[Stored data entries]

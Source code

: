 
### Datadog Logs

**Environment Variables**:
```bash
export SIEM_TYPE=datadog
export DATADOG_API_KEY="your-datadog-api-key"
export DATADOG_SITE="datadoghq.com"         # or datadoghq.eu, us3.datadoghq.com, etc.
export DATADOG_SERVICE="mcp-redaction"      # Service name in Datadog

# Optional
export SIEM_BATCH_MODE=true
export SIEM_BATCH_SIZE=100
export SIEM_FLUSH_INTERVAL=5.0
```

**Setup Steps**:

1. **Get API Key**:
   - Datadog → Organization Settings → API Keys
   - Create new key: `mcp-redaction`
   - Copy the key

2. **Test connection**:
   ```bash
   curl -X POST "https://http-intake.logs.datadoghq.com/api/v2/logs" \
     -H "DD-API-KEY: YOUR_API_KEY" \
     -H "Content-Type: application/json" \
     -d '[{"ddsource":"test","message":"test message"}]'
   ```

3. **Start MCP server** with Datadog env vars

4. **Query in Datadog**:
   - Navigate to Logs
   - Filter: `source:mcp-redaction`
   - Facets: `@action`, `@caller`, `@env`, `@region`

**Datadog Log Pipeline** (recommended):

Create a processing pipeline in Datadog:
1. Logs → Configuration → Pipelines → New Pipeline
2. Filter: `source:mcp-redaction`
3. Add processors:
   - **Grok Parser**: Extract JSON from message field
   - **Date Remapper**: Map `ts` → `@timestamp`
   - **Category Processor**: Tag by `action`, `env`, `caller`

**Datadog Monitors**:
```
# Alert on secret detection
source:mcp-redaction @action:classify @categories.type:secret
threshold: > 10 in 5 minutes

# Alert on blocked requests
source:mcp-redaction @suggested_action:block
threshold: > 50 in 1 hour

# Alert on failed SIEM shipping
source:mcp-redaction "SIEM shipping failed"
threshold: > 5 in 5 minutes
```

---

Exercise requirements
All lines carrying the word "Alert" must be copied from the data above.

Expected answer
# Alert on secret detection
# Alert on blocked requests
# Alert on failed SIEM shipping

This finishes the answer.